The _check_f_small helper in terminate only divides by self.atol, but the rest of the termination logic uses a mixed absolute/relative scale — see how scale is computed just above as self.atol + self.rtol * ω(new_y).call(jnp.abs). For problems where the residual magnitude scales with the solution values, this purely absolute check could produce spurious early exits when atol is loose relative to the actual problem scale, or never trigger when atol is tight. It should likely mirror the diffsize/scale pattern.
Additionally, in the non-Cauchy step branch, the _skip lambda captures fx from the outer scope (the current step's residual before the update), so after step 0 state.f will hold a stale value. This is safe only because non-Cauchy is capped at 2 iterations and terminate gates the _check_f_small path on state.step == 1, but this implicit coupling is fragile — a comment explaining why stale f is acceptable here would prevent future confusion.

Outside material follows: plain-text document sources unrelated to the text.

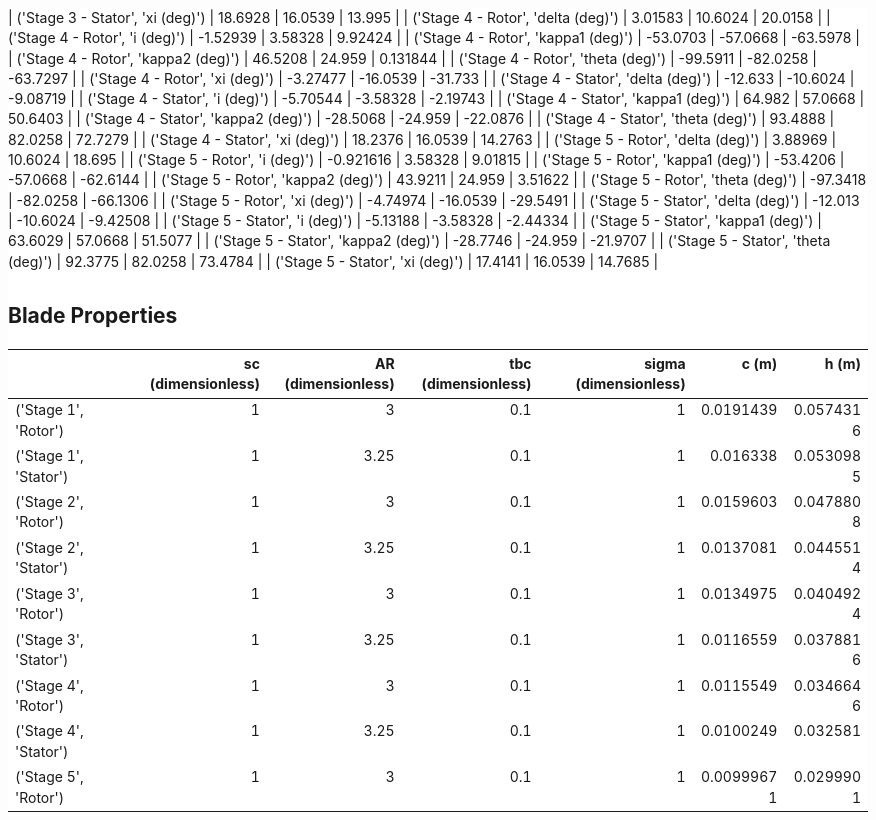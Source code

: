 | ('Stage 3 - Stator', 'xi (deg)')     |   18.6928   |  16.0539  |  13.995    |
| ('Stage 4 - Rotor', 'delta (deg)')   |    3.01583  |  10.6024  |  20.0158   |
| ('Stage 4 - Rotor', 'i (deg)')       |   -1.52939  |   3.58328 |   9.92424  |
| ('Stage 4 - Rotor', 'kappa1 (deg)')  |  -53.0703   | -57.0668  | -63.5978   |
| ('Stage 4 - Rotor', 'kappa2 (deg)')  |   46.5208   |  24.959   |   0.131844 |
| ('Stage 4 - Rotor', 'theta (deg)')   |  -99.5911   | -82.0258  | -63.7297   |
| ('Stage 4 - Rotor', 'xi (deg)')      |   -3.27477  | -16.0539  | -31.733    |
| ('Stage 4 - Stator', 'delta (deg)')  |  -12.633    | -10.6024  |  -9.08719  |
| ('Stage 4 - Stator', 'i (deg)')      |   -5.70544  |  -3.58328 |  -2.19743  |
| ('Stage 4 - Stator', 'kappa1 (deg)') |   64.982    |  57.0668  |  50.6403   |
| ('Stage 4 - Stator', 'kappa2 (deg)') |  -28.5068   | -24.959   | -22.0876   |
| ('Stage 4 - Stator', 'theta (deg)')  |   93.4888   |  82.0258  |  72.7279   |
| ('Stage 4 - Stator', 'xi (deg)')     |   18.2376   |  16.0539  |  14.2763   |
| ('Stage 5 - Rotor', 'delta (deg)')   |    3.88969  |  10.6024  |  18.695    |
| ('Stage 5 - Rotor', 'i (deg)')       |   -0.921616 |   3.58328 |   9.01815  |
| ('Stage 5 - Rotor', 'kappa1 (deg)')  |  -53.4206   | -57.0668  | -62.6144   |
| ('Stage 5 - Rotor', 'kappa2 (deg)')  |   43.9211   |  24.959   |   3.51622  |
| ('Stage 5 - Rotor', 'theta (deg)')   |  -97.3418   | -82.0258  | -66.1306   |
| ('Stage 5 - Rotor', 'xi (deg)')      |   -4.74974  | -16.0539  | -29.5491   |
| ('Stage 5 - Stator', 'delta (deg)')  |  -12.013    | -10.6024  |  -9.42508  |
| ('Stage 5 - Stator', 'i (deg)')      |   -5.13188  |  -3.58328 |  -2.44334  |
| ('Stage 5 - Stator', 'kappa1 (deg)') |   63.6029   |  57.0668  |  51.5077   |
| ('Stage 5 - Stator', 'kappa2 (deg)') |  -28.7746   | -24.959   | -21.9707   |
| ('Stage 5 - Stator', 'theta (deg)')  |   92.3775   |  82.0258  |  73.4784   |
| ('Stage 5 - Stator', 'xi (deg)')     |   17.4141   |  16.0539  |  14.7685   |

## Blade Properties
|                       |   sc (dimensionless) |   AR (dimensionless) |   tbc (dimensionless) |   sigma (dimensionless) |      c (m) |     h (m) |
|:----------------------|---------------------:|---------------------:|----------------------:|------------------------:|-----------:|----------:|
| ('Stage 1', 'Rotor')  |                    1 |                 3    |                   0.1 |                       1 | 0.0191439  | 0.0574316 |
| ('Stage 1', 'Stator') |                    1 |                 3.25 |                   0.1 |                       1 | 0.016338   | 0.0530985 |
| ('Stage 2', 'Rotor')  |                    1 |                 3    |                   0.1 |                       1 | 0.0159603  | 0.0478808 |
| ('Stage 2', 'Stator') |                    1 |                 3.25 |                   0.1 |                       1 | 0.0137081  | 0.0445514 |
| ('Stage 3', 'Rotor')  |                    1 |                 3    |                   0.1 |                       1 | 0.0134975  | 0.0404924 |
| ('Stage 3', 'Stator') |                    1 |                 3.25 |                   0.1 |                       1 | 0.0116559  | 0.0378816 |
| ('Stage 4', 'Rotor')  |                    1 |                 3    |                   0.1 |                       1 | 0.0115549  | 0.0346646 |
| ('Stage 4', 'Stator') |                    1 |                 3.25 |                   0.1 |                       1 | 0.0100249  | 0.032581  |
| ('Stage 5', 'Rotor')  |                    1 |                 3    |                   0.1 |                       1 | 0.00999671 | 0.0299901 |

Finally, _check_f_small is conditioned on state.step == 1, but for the Cauchy Chord path (else at the bottom of step) f_val, aux = fn(new_y, args) is called unconditionally every step, meaning state.f always holds fresh data. It's worth confirming that the f_small gate in terminate is actually reachable for the Cauchy Chord case, or whether it's dead code for that branch.

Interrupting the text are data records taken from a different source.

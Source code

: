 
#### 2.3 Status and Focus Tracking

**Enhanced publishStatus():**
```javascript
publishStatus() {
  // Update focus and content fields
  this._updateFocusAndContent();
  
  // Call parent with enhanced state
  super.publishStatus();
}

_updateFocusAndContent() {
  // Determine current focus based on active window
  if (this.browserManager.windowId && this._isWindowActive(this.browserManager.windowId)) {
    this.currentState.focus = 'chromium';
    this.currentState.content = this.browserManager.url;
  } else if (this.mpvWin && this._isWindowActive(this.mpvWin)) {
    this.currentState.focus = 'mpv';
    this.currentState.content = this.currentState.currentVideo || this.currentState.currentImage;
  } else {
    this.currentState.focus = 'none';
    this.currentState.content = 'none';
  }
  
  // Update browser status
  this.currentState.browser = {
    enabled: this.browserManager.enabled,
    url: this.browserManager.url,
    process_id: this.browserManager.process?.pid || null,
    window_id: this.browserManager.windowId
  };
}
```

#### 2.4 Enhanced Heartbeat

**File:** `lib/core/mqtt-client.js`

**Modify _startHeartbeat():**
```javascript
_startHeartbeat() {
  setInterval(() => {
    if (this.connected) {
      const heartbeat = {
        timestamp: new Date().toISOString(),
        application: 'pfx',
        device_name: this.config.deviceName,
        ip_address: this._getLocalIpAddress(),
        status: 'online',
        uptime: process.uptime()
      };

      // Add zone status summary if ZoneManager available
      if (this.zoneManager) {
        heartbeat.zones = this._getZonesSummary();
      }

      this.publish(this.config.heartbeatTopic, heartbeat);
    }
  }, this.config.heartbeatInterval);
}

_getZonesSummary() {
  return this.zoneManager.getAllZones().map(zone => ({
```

I've lost count of the amount of times I stared at this code trying to work out how to address the TODO, I decided to finally grit my teeth and give it a go. It took me three attempts going down wrong alleyways and being surprised by lax.cond reducing XLA's CSE and massively slowing performance. I think this attempt works and only has a minuscule negative impact on Newton non-Cauchy for nonlinear problems by replacing
jax.linearizewith a separate primal call andJacobianLinearOperator.Note that after e9c9abb non-Cauchy NEVER performs more than two steps, I don't have access to Hairer and Wanner to confirm whether this is intended or not but I have made this behaviour more explicit and easier to understand. If the current behaviour is incorrect please let me know as it may mean this PR has a proportionally greater negative impact for the non-Cauchy case if more than 2 steps could happen.

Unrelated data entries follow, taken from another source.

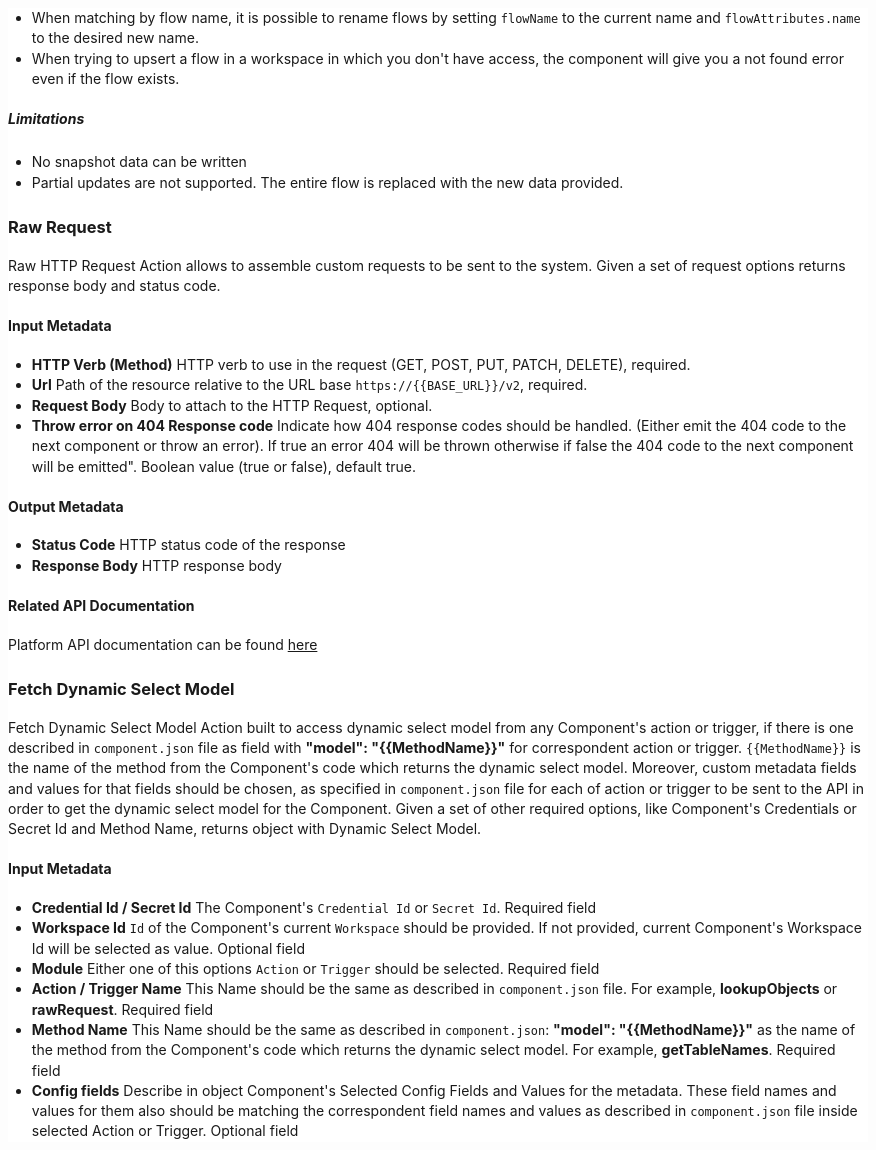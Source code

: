 * When matching by flow name, it is possible to rename flows by setting `flowName` to the current name and `flowAttributes.name` to the desired new name.
* When trying to upsert a flow in a workspace in which you don't have access, the component will give you a not found error even if the flow exists.

##### Limitations

* No snapshot data can be written
* Partial updates are not supported. The entire flow is replaced with the new data provided.

### Raw Request

Raw HTTP Request Action allows to assemble custom requests to be sent to the system. Given a set of request options returns response body and status code.

#### Input Metadata

* **HTTP Verb (Method)** HTTP verb to use in the request (GET, POST, PUT, PATCH, DELETE), required.
* **Url**  Path of the resource relative to the URL base `https://{{BASE_URL}}/v2`, required.
* **Request Body** Body to attach to the HTTP Request, optional.
* **Throw error on 404 Response code** Indicate how 404 response codes should be handled. (Either emit the 404 code to the next component or throw an error). If true an error 404 will be thrown otherwise if false the 404 code to the next component will be emitted". Boolean value (true or false), default true.

#### Output Metadata

* **Status Code** HTTP status code of the response
* **Response Body** HTTP response body

#### Related API Documentation

Platform API documentation can be found [here]({{site.data.tenant.apiBaseUri}}/docs/v2)

### Fetch Dynamic Select Model

Fetch Dynamic Select Model Action built to access dynamic select model from any Component's action or trigger, if there is one described in `component.json` file as field with **"model": "{{MethodName}}"** for correspondent action or trigger. `{{MethodName}}` is the name of the method from the Component's code which returns the dynamic select model. Moreover, custom metadata fields and values for that fields should be chosen, as specified in `component.json` file for each of action or trigger to be sent to the API in order to get the dynamic select model for the Component. Given a set of other required options, like Component's Credentials or Secret Id and Method Name, returns object with Dynamic Select Model.

#### Input Metadata

* **Credential Id / Secret Id** The Component's `Credential Id` or `Secret Id`. Required field
* **Workspace Id** `Id` of the Component's current `Workspace` should be provided. If not provided, current Component's Workspace Id will be selected as value. Optional field
* **Module** Either one of this options `Action` or `Trigger` should be selected. Required field
* **Action / Trigger Name** This Name should be the same as described in `component.json` file. For example, **lookupObjects** or **rawRequest**. Required field
* **Method Name** This Name should be the same as described in `component.json`: **"model": "{{MethodName}}"** as the name of the method from the Component's code which returns the dynamic select model. For example, **getTableNames**. Required field
* **Config fields** Describe in object Component's Selected Config Fields and Values for the metadata. These field names and values for them also should be matching the correspondent field names and values as described in `component.json` file inside selected Action or Trigger. Optional field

The essential idea here is simply to compute f at the END of each step and check whether its small to allow for early exit, saving a linear solve (and a Jacobian materialisation for Newton). However, as we never perform more than two steps for non-Cauchy it is pointless doing the extra function evaluation so I wrap it in a lax.cond. As this only fires once I don't think we're losing out an any material compiler optimisations here but for very expensive f evaluations (especially if these are somehow more expensive than Jacobian materialisation and linear solve) I might be wrong.
Speedup is most noticeable for Newton non-Cauchy and can exceed 25% in the problems I've tested (large dense matrix linear problems) we didn't get the desired 2x speedup because Jacobian materialisation took 3 times longer than the linear solve, and for a linear problem CSE was able to completely eliminate this on the second iteration). After we merge my lineax tridiagonal PR it is likely we can get much closer to the desired 2x speedup. For Chord it is less noticeable as the bottleneck is in solver.init (O(N^3)), but if solver.step (which is O(N^2)) is isolated we still see consistent improvement especially at smaller matrix sizes.
Newton Cauchy is unaffected by this PR as it would only benefit from very ill-posed Jacobians (basically ones that had eigenvalues less than sqrt(2*atol)). In well-posed cases y always converges slower than f so there is no point syncing f and losing out on any benefit jax.linearize might give us.